__Input material__

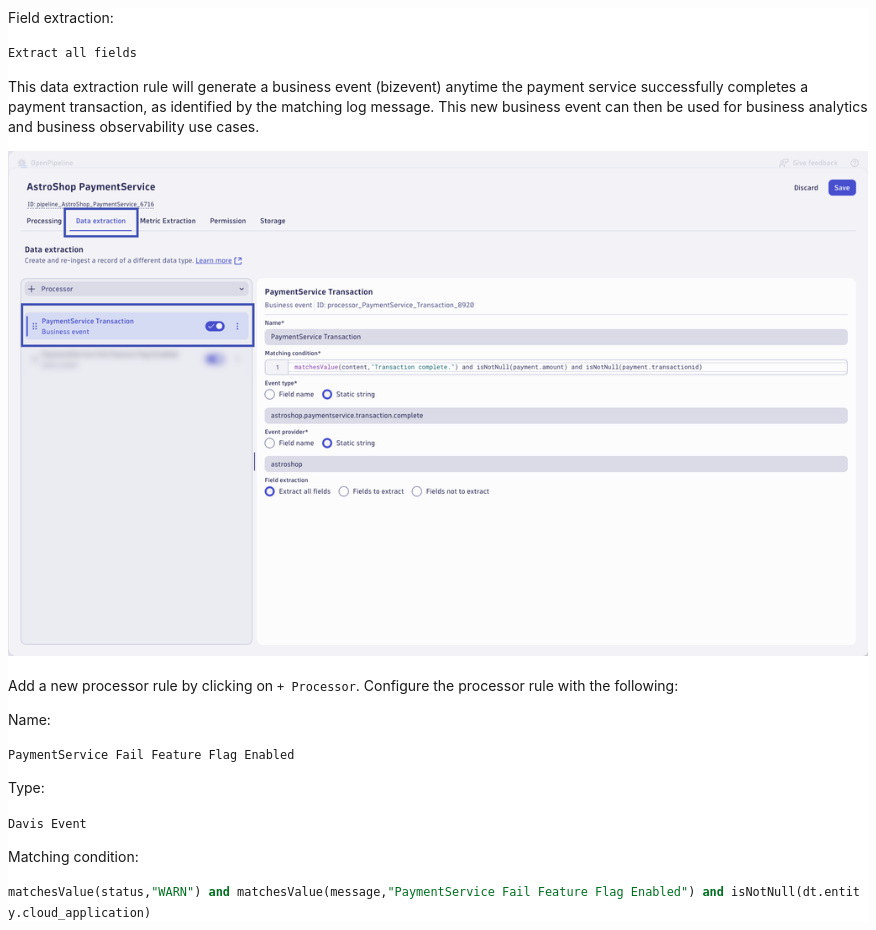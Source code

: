 Field extraction:
```text
Extract all fields
```

This data extraction rule will generate a business event (bizevent) anytime the payment service successfully completes a payment transaction, as identified by the matching log message.  This new business event can then be used for business analytics and business observability use cases.

![BizEvent Processor](./img/configure-dynatrace_opp_transaction_bizevent.png)

Add a new processor rule by clicking on `+ Processor`.  Configure the processor rule with the following:

Name:
```text
PaymentService Fail Feature Flag Enabled
```

Type:
```text
Davis Event
```

Matching condition:
```SQL
matchesValue(status,"WARN") and matchesValue(message,"PaymentService Fail Feature Flag Enabled") and isNotNull(dt.entity.cloud_application)
```
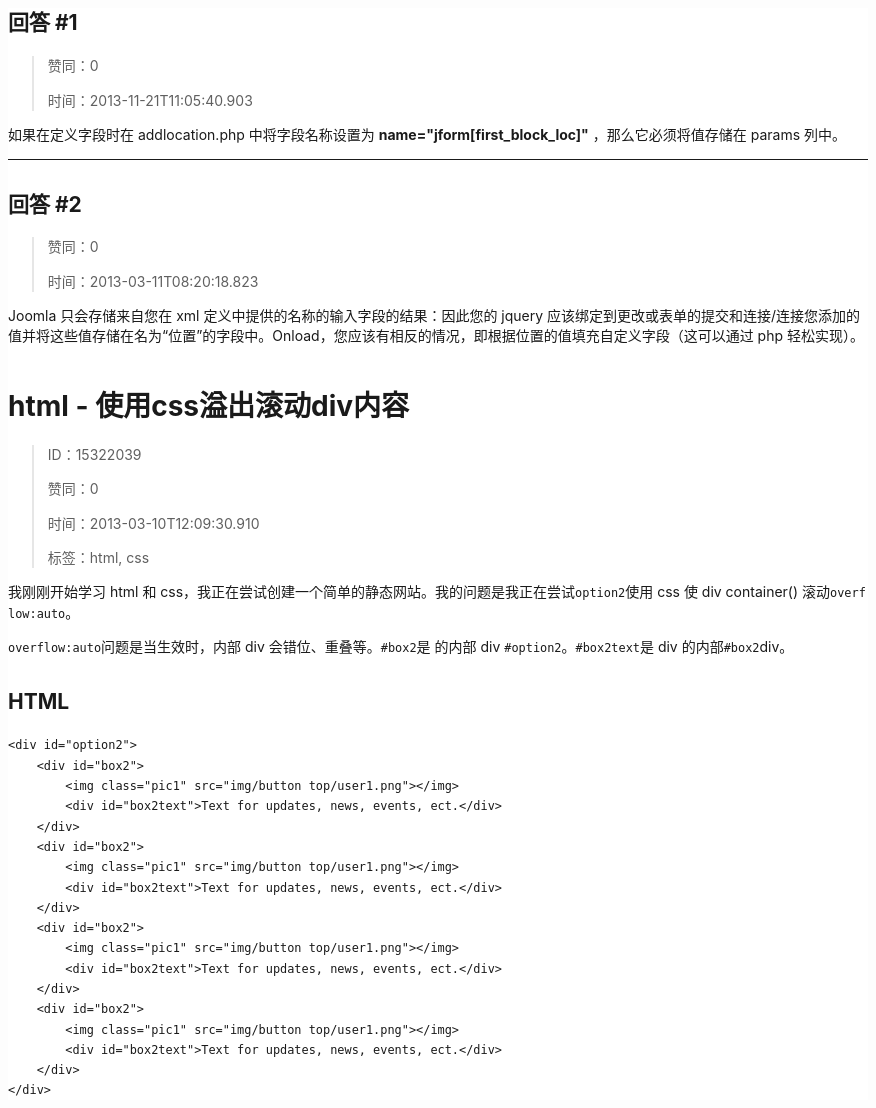## 回答 #1

> 赞同：0
> 
> 时间：2013-11-21T11:05:40.903

如果在定义字段时在 addlocation.php 中将字段名称设置为 **name="jform[first_block_loc]"** ，那么它必须将值存储在 params 列中。

* * *

## 回答 #2

> 赞同：0
> 
> 时间：2013-03-11T08:20:18.823

Joomla 只会存储来自您在 xml 定义中提供的名称的输入字段的结果：因此您的 jquery 应该绑定到更改或表单的提交和连接/连接您添加的值并将这些值存储在名为“位置”的字段中。Onload，您应该有相反的情况，即根据位置的值填充自定义字段（这可以通过 php 轻松实现）。

# html - 使用css溢出滚动div内容

> ID：15322039
> 
> 赞同：0
> 
> 时间：2013-03-10T12:09:30.910
> 
> 标签：html, css

我刚刚开始学习 html 和 css，我正在尝试创建一个简单的静态网站。我的问题是我正在尝试`option2`使用 css 使 div container() 滚动`overflow:auto`。

`overflow:auto`问题是当生效时，内部 div 会错位、重叠等。`#box2`是 的内部 div `#option2`。`#box2text`是 div 的内部`#box2`div。

## HTML

```
<div id="option2">
    <div id="box2">
        <img class="pic1" src="img/button top/user1.png"></img>
        <div id="box2text">Text for updates, news, events, ect.</div>
    </div>
    <div id="box2">
        <img class="pic1" src="img/button top/user1.png"></img>
        <div id="box2text">Text for updates, news, events, ect.</div>
    </div>
    <div id="box2">
        <img class="pic1" src="img/button top/user1.png"></img>
        <div id="box2text">Text for updates, news, events, ect.</div>
    </div>
    <div id="box2">
        <img class="pic1" src="img/button top/user1.png"></img>
        <div id="box2text">Text for updates, news, events, ect.</div>
    </div>
</div> 
```
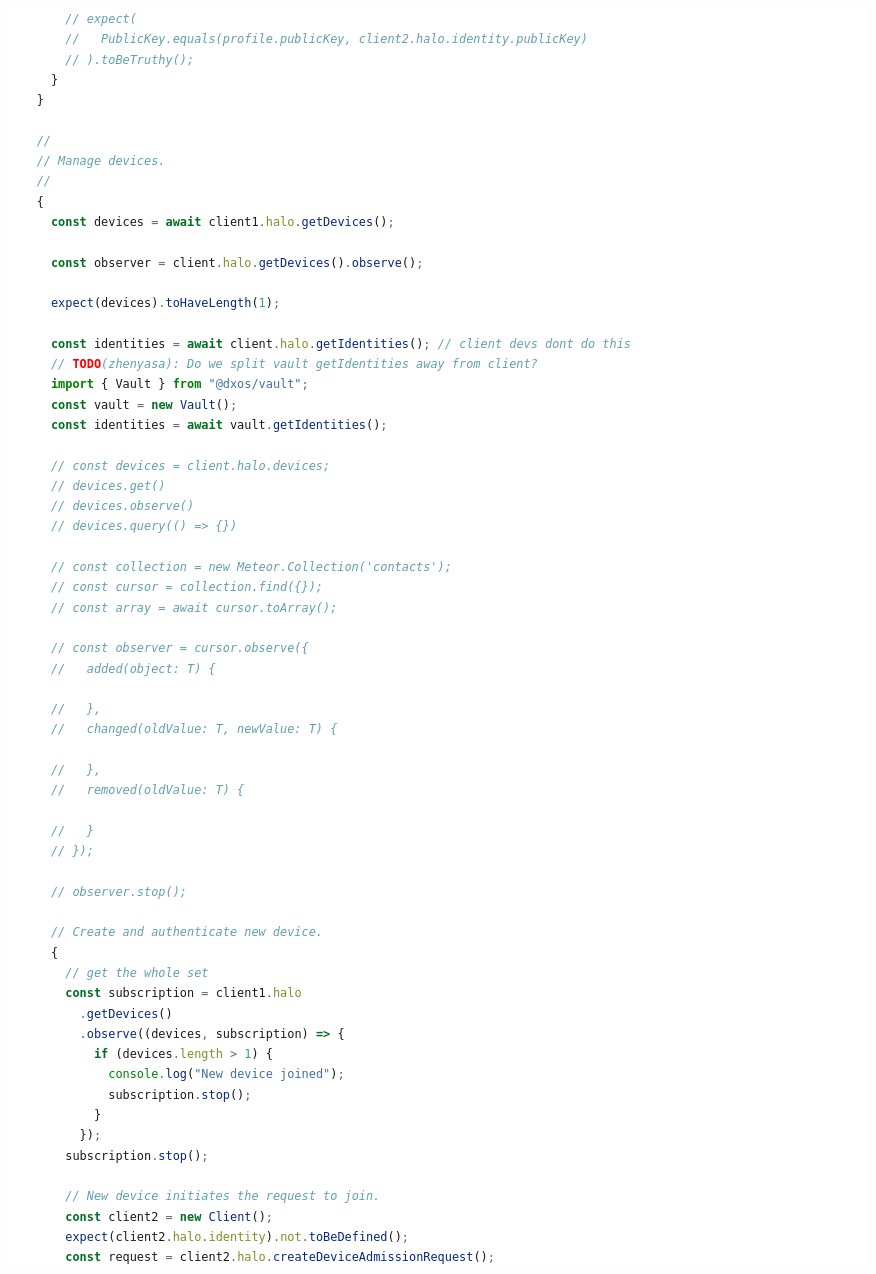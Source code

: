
 ```ts
        // expect(
        //   PublicKey.equals(profile.publicKey, client2.halo.identity.publicKey)
        // ).toBeTruthy();
      }
    }

    //
    // Manage devices.
    //
    {
      const devices = await client1.halo.getDevices();

      const observer = client.halo.getDevices().observe();

      expect(devices).toHaveLength(1);

      const identities = await client.halo.getIdentities(); // client devs dont do this
      // TODO(zhenyasa): Do we split vault getIdentities away from client?
      import { Vault } from "@dxos/vault";
      const vault = new Vault();
      const identities = await vault.getIdentities();

      // const devices = client.halo.devices;
      // devices.get()
      // devices.observe()
      // devices.query(() => {})

      // const collection = new Meteor.Collection('contacts');
      // const cursor = collection.find({});
      // const array = await cursor.toArray();

      // const observer = cursor.observe({
      //   added(object: T) {

      //   },
      //   changed(oldValue: T, newValue: T) {

      //   },
      //   removed(oldValue: T) {

      //   }
      // });

      // observer.stop();

      // Create and authenticate new device.
      {
        // get the whole set
        const subscription = client1.halo
          .getDevices()
          .observe((devices, subscription) => {
            if (devices.length > 1) {
              console.log("New device joined");
              subscription.stop();
            }
          });
        subscription.stop();

        // New device initiates the request to join.
        const client2 = new Client();
        expect(client2.halo.identity).not.toBeDefined();
        const request = client2.halo.createDeviceAdmissionRequest();

```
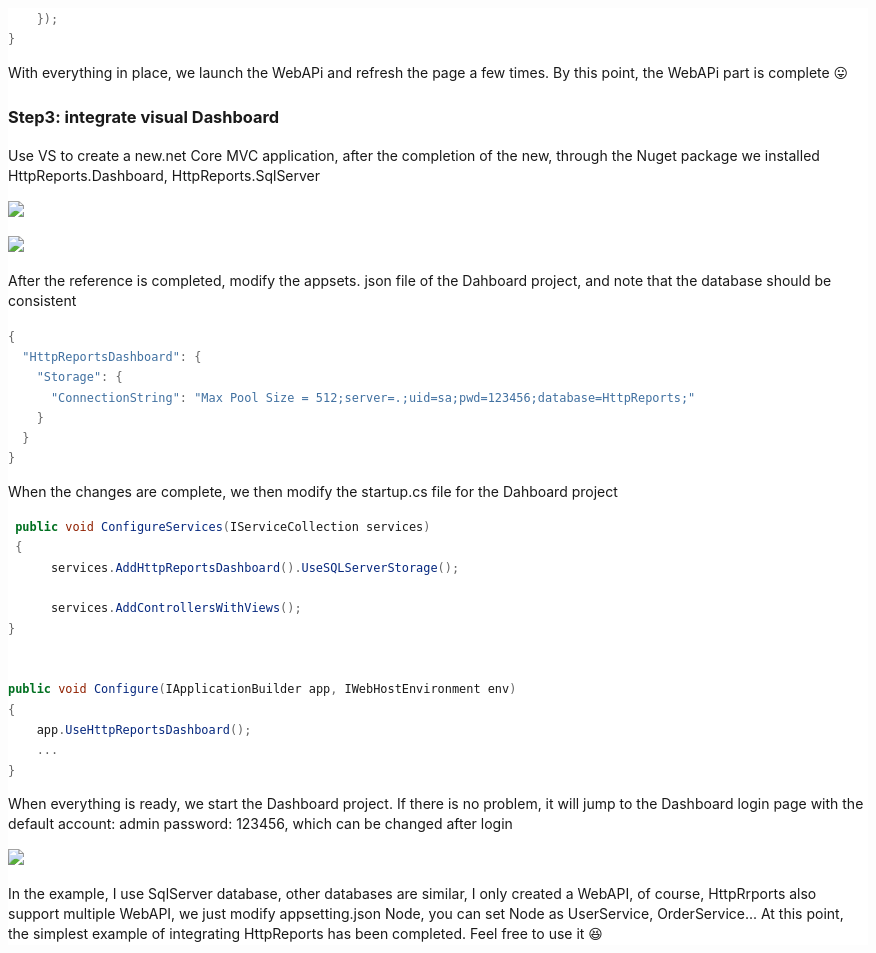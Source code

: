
 ```csharp
	});
}
```
With everything in place, we launch the WebAPi and refresh the page a few times. By this point, the WebAPi part is complete 😛

### Step3: integrate visual Dashboard
Use VS to create a new.net Core MVC application, after the completion of the new, through the Nuget package we installed HttpReports.Dashboard, HttpReports.SqlServer

![](https://lee-1259586045.cos.ap-shanghai.myqcloud.com/useDashboard.png)

![](https://lee-1259586045.cos.ap-shanghai.myqcloud.com/usedashboardSQLServer.png)

After the reference is completed, modify the appsets. json file of the Dahboard project, and note that the database should be consistent
```csharp
{
  "HttpReportsDashboard": {
    "Storage": { 
      "ConnectionString": "Max Pool Size = 512;server=.;uid=sa;pwd=123456;database=HttpReports;" 
    } 
  }
}
```

When the changes are complete, we then modify the startup.cs file for the Dahboard project

```csharp
 public void ConfigureServices(IServiceCollection services)
 { 
	  services.AddHttpReportsDashboard().UseSQLServerStorage();

	  services.AddControllersWithViews();
}

 
public void Configure(IApplicationBuilder app, IWebHostEnvironment env)
{ 
	app.UseHttpReportsDashboard(); 
	...
}
``` 


When everything is ready, we start the Dashboard project. If there is no problem, it will jump to the Dashboard login page with the default account: admin password: 123456, which can be changed after login

![](https://images.cnblogs.com/cnblogs_com/myshowtime/1650023/o_200219092441HttpReportsLogin.png)

In the example, I use SqlServer database, other databases are similar, I only created a WebAPI, of course, HttpRrports also support multiple WebAPI, we just modify appsetting.json Node, you can set Node as UserService, OrderService... At this point, the simplest example of integrating HttpReports has been completed. Feel free to use it 😆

__Task goal__
Report how many lines in this data include the string "When", and nothing else.

__Exercise answer__
2